(Excerpts from a dataset)
————

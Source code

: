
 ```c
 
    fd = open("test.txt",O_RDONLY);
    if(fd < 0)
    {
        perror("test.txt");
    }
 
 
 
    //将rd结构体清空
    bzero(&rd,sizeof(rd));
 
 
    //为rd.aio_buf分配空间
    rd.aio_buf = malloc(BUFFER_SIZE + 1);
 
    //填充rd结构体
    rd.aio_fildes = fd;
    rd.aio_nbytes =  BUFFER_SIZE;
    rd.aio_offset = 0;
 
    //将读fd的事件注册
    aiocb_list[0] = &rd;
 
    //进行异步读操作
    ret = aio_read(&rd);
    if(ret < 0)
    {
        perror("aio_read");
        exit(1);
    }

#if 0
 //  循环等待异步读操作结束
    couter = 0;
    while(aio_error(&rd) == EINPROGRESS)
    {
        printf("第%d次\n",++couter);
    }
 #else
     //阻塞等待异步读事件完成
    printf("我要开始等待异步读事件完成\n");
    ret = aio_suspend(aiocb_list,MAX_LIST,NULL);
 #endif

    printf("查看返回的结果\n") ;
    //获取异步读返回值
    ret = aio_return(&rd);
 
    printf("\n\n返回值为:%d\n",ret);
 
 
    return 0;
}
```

————

Exercise details -
Print out every record again, exactly and in full.

Answer below -
Source code

:
 ```c
 
    fd = open("test.txt",O_RDONLY);
    if(fd < 0)
    {
        perror("test.txt");
    }
 
 
 
    //将rd结构体清空
    bzero(&rd,sizeof(rd));
 
 
    //为rd.aio_buf分配空间
    rd.aio_buf = malloc(BUFFER_SIZE + 1);
 
    //填充rd结构体
    rd.aio_fildes = fd;
    rd.aio_nbytes =  BUFFER_SIZE;
    rd.aio_offset = 0;
 
    //将读fd的事件注册
    aiocb_list[0] = &rd;
 
    //进行异步读操作
    ret = aio_read(&rd);
    if(ret < 0)
    {
        perror("aio_read");
        exit(1);
    }

#if 0
 //  循环等待异步读操作结束
    couter = 0;
    while(aio_error(&rd) == EINPROGRESS)
    {
        printf("第%d次\n",++couter);
    }
 #else
     //阻塞等待异步读事件完成
    printf("我要开始等待异步读事件完成\n");
    ret = aio_suspend(aiocb_list,MAX_LIST,NULL);
 #endif

    printf("查看返回的结果\n") ;
    //获取异步读返回值
    ret = aio_return(&rd);
 
    printf("\n\n返回值为:%d\n",ret);
 
 
    return 0;
}
```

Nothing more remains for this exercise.